Be merciful to me, Lord, for I am in distress;
my eyes grow weak with sorrow,
my soul and body with grief.
My life is consumed by anguish
and my years by groaning;
my strength fails because of my affliction,
and my bones grow weak.
Because of all my enemies,
I am the utter contempt of my neighbors
and an object of dread to my closest friends—
those who see me on the street flee from me.
I am forgotten as though I were dead;
I have become like broken pottery.
For I hear many whispering,
“Terror on every side!”
They conspire against me
and plot to take my life.
I can imagine Brueggemann right: this must be how this young woman feels so much of the time. And though I don’t begin to understand her plight, I know my own version of these emotions. So do you. Different circumstances, but no less acute, our complaints are allowed and legitimate. This psalm reminds us that it is normal and even acceptable to articulate such a dirge; to express exactly how we sometimes feel – to a God who can handle it. Indeed, in the face of such injustice and ache, God is often the only one who can handle it – and us – raw honesty, complete candor, no holding back.
This, in and of itself, was worth the sermon and the drive. But Brueggemann continued, turning the corner in the psalm and drawing his listeners attention to the “disruptive conjunction” that occurs after the litany of frustration, fear, pain, and emotion; one small word that changes everything:
But I trust in you, Lord;
I say, “You are my God.”
My times are in your hands…
- Yes, there is much that threatens to destroy, but…
- Yes, there is injustice, but…
- Yes, there is heartbreak, but…
- Yes, there is misunderstanding, but…
- Yes, there is sickness and sorrow and sadness, but…

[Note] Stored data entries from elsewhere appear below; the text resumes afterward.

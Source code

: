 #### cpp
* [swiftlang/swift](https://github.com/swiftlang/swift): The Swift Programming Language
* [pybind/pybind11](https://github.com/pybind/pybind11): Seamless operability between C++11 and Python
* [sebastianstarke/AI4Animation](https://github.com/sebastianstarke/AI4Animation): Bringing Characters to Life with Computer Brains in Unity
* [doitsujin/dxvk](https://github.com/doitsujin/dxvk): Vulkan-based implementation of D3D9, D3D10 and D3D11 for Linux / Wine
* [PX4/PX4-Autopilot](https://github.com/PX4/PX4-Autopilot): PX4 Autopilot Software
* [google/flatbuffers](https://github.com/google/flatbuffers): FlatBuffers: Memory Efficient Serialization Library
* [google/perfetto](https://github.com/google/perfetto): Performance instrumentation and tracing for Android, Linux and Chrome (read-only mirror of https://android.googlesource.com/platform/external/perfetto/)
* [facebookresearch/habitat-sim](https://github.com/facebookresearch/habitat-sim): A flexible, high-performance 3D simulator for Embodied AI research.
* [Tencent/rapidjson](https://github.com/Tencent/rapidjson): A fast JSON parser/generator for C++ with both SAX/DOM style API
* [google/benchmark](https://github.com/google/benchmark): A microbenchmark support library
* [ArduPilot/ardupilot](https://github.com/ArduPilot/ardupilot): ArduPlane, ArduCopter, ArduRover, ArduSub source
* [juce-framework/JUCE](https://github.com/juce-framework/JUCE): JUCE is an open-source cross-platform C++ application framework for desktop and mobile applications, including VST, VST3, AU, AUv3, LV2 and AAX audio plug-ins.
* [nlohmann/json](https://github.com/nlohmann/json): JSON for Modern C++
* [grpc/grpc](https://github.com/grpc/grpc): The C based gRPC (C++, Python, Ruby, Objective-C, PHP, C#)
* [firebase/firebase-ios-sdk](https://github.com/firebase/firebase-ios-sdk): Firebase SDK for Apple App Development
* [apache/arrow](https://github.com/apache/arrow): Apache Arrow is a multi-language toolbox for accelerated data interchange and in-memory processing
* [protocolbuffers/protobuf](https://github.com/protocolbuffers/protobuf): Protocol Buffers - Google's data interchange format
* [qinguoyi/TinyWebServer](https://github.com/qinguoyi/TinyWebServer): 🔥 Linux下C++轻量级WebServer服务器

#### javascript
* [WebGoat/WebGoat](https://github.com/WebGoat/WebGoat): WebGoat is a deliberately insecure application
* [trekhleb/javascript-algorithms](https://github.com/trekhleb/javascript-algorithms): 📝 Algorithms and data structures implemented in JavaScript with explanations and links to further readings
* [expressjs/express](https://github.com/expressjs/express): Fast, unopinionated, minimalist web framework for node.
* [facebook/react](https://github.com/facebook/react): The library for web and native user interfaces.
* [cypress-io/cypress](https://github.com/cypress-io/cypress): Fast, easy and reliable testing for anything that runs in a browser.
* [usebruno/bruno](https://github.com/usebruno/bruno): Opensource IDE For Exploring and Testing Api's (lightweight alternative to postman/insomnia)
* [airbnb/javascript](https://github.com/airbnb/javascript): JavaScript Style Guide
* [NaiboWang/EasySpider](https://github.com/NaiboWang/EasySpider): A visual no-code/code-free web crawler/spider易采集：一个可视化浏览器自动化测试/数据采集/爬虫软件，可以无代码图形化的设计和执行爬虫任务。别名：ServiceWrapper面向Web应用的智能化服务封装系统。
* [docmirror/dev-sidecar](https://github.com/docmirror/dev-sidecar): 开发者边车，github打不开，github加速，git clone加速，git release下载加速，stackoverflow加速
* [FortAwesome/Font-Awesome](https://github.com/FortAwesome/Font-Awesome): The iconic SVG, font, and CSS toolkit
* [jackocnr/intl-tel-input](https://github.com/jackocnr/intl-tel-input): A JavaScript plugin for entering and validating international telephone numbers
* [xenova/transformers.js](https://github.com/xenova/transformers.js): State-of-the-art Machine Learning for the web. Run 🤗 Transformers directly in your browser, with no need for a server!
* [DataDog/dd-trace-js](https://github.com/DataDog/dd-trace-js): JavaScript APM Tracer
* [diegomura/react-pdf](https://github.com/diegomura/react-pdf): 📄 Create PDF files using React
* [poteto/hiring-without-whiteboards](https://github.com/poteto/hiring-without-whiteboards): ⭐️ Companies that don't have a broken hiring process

- Yes, there is anxiety and worry, but…
But…my times are in your hands.
This is what changes the psalmist’s perspective. This is what changes our perspective – about ourselves, about those around us, about our world. Not a dismissal or diminishment of any or all that threatens to overwhelm; certainly not a dismissal or diminishment of a young woman’s wheelchair-bound existence. But one simple conjunctive that disrupts lament with something else; someOne else.
The but changes everything.
Is it that simple? Does just saying it make it so? Is it true even if belief is less than rock-solid? Is it enough to repeat the words like mantra without the accompanying feelings? I do not know. Here is what I do know:
I’d rather cling to even the most doubt-laden and insincere repetition of that but…than to let go of faith and trust.
To hope-to-believe that my times are in God’s hands changes how I act, how I choose, how I behave, how I love, how I live. And that is enough. At least for today.
The last verse of Psalm 31 says this:
Be strong and take heart,
all you who hope in God.
No if’s, and’s, or but’s about it: may it be so.